> [Records supplied]
Start of Block
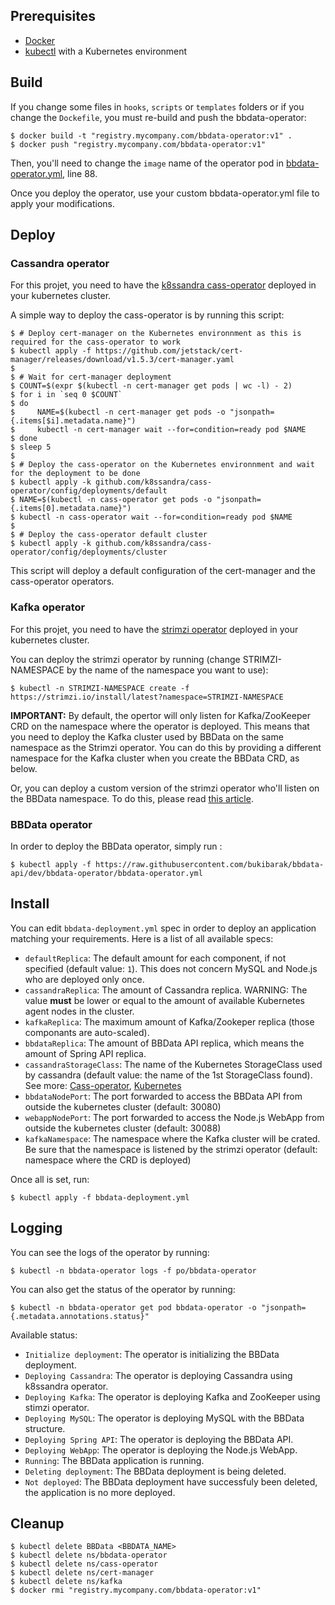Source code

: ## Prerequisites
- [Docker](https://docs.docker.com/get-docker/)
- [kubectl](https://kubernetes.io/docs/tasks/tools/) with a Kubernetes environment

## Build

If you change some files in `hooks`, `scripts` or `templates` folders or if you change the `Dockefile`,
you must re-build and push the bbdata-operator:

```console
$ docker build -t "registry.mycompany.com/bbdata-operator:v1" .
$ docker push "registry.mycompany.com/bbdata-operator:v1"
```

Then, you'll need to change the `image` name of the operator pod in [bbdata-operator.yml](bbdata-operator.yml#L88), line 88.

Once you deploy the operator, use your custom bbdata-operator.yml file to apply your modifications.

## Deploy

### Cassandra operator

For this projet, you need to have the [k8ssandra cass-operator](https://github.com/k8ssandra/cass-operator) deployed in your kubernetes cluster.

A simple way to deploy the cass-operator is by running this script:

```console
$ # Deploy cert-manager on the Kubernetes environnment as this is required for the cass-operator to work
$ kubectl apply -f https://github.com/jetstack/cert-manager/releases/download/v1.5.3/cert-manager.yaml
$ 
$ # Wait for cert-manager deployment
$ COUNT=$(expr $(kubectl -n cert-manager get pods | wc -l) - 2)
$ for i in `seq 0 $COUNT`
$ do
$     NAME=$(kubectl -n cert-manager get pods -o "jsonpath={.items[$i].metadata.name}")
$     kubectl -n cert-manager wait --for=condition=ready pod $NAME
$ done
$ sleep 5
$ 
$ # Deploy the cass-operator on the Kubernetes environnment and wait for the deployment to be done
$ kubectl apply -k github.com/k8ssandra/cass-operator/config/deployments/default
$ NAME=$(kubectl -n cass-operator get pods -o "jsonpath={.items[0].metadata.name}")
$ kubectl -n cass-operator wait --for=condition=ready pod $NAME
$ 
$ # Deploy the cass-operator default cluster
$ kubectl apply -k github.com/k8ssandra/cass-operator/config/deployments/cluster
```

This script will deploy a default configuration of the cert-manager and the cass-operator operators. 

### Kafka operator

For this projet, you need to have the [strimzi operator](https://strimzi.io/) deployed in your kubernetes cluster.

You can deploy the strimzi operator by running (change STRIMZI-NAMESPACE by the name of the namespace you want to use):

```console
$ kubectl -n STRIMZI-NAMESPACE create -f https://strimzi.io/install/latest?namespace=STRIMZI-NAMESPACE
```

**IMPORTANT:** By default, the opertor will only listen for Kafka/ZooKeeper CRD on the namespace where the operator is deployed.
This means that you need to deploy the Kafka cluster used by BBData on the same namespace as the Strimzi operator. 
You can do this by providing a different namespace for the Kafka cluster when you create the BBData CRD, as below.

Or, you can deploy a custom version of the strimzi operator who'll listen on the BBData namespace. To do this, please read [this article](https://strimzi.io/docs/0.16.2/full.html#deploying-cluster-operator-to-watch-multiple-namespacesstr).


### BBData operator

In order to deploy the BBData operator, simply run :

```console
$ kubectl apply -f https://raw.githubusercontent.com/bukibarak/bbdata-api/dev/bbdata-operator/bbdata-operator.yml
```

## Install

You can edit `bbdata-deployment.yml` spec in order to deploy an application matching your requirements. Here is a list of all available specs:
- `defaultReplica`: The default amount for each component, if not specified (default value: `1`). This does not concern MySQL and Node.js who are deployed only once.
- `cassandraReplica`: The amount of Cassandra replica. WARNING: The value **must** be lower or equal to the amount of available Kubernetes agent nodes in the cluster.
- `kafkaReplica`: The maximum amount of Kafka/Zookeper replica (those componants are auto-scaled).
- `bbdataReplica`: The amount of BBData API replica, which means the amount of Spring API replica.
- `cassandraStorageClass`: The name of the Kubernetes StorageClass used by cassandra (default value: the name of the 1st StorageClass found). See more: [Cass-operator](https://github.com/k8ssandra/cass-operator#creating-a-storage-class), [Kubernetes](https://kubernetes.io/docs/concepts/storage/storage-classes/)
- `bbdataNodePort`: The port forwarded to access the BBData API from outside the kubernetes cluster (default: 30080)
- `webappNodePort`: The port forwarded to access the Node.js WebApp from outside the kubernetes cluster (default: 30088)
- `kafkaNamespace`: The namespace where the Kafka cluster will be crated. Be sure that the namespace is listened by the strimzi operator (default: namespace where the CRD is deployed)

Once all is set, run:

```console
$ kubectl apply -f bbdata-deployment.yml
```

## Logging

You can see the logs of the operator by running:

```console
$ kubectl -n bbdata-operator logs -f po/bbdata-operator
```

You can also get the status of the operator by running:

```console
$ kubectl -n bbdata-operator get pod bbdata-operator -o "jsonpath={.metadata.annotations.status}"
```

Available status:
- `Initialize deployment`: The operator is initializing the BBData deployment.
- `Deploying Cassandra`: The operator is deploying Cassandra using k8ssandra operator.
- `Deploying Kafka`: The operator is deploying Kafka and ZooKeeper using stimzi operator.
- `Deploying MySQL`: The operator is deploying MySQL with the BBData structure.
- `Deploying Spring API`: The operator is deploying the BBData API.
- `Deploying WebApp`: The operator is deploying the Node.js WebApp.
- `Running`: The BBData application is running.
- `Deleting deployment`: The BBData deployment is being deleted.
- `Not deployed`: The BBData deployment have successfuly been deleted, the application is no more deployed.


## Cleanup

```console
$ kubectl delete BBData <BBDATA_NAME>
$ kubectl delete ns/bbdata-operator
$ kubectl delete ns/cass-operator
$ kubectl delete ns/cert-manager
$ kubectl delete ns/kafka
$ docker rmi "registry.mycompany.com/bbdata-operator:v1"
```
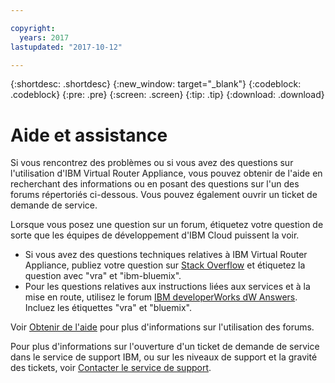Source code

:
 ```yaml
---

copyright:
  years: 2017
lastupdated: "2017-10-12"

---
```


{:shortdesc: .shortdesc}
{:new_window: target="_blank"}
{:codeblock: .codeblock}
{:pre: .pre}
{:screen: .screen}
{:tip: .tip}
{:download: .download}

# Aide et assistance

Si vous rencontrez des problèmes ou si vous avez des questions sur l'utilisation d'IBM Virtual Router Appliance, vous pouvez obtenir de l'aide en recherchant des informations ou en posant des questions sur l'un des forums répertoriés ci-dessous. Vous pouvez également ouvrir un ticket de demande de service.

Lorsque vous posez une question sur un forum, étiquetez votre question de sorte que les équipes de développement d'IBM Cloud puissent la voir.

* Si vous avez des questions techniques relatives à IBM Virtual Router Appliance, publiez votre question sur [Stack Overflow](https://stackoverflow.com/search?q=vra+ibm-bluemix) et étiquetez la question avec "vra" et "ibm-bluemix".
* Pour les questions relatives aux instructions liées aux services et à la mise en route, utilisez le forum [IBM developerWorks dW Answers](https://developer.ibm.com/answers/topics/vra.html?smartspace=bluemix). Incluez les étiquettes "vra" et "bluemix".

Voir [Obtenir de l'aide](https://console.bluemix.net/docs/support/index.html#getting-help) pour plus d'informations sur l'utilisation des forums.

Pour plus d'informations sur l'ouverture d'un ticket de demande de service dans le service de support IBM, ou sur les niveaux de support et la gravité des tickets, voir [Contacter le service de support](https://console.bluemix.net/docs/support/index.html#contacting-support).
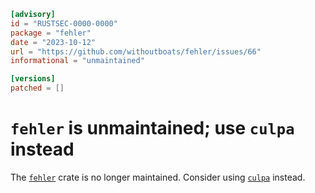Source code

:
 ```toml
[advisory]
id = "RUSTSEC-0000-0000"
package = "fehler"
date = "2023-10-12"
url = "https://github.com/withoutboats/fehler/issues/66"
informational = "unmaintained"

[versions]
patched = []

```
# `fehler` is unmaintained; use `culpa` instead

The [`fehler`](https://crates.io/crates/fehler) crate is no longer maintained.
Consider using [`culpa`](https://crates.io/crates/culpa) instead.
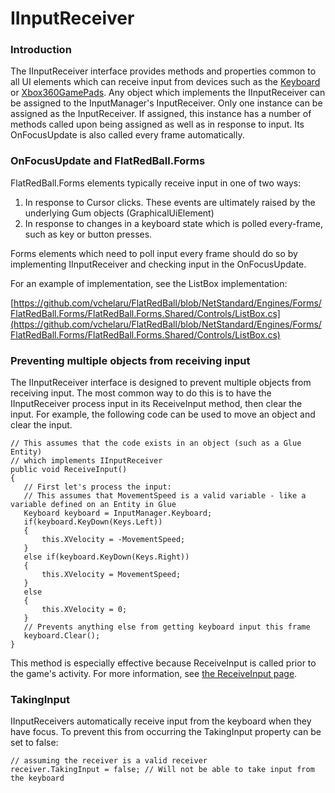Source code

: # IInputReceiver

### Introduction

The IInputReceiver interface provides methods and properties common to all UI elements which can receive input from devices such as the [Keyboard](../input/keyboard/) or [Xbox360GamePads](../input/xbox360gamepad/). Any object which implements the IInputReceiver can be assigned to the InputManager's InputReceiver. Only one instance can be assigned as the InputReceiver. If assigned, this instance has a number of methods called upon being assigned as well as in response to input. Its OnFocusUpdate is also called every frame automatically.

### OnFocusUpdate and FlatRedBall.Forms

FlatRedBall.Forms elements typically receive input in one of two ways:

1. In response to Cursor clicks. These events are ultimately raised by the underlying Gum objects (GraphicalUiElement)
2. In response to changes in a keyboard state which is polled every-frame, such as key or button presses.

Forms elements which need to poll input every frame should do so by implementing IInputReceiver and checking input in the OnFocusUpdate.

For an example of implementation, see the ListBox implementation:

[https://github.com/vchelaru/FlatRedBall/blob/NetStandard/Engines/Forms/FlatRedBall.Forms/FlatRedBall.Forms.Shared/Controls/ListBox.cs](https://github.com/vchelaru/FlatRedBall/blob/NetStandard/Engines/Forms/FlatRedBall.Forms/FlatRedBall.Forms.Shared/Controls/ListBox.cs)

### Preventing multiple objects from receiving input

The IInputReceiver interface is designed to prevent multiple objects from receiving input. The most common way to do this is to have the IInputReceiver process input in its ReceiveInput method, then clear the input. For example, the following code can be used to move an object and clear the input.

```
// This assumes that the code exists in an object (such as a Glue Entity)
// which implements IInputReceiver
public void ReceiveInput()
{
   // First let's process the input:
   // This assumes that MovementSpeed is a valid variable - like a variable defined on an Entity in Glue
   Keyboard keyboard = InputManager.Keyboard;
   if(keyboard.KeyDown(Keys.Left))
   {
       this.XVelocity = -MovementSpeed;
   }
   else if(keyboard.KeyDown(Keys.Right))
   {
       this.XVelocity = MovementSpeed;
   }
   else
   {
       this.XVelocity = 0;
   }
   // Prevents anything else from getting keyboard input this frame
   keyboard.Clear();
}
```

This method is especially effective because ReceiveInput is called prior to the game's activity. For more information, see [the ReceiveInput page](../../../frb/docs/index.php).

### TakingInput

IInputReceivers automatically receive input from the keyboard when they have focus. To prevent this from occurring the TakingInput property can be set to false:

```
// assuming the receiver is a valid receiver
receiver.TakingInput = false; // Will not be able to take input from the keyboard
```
End of Block
> [Try it] Copy out the lines above that hold the string "informations".

> [Result]
Si vous rencontrez des problèmes ou si vous avez des questions sur l'utilisation d'IBM Virtual Router Appliance, vous pouvez obtenir de l'aide en recherchant des informations ou en posant des questions sur l'un des forums répertoriés ci-dessous. Vous pouvez également ouvrir un ticket de demande de service.
Voir [Obtenir de l'aide](https://console.bluemix.net/docs/support/index.html#getting-help) pour plus d'informations sur l'utilisation des forums.
Pour plus d'informations sur l'ouverture d'un ticket de demande de service dans le service de support IBM, ou sur les niveaux de support et la gravité des tickets, voir [Contacter le service de support](https://console.bluemix.net/docs/support/index.html#contacting-support).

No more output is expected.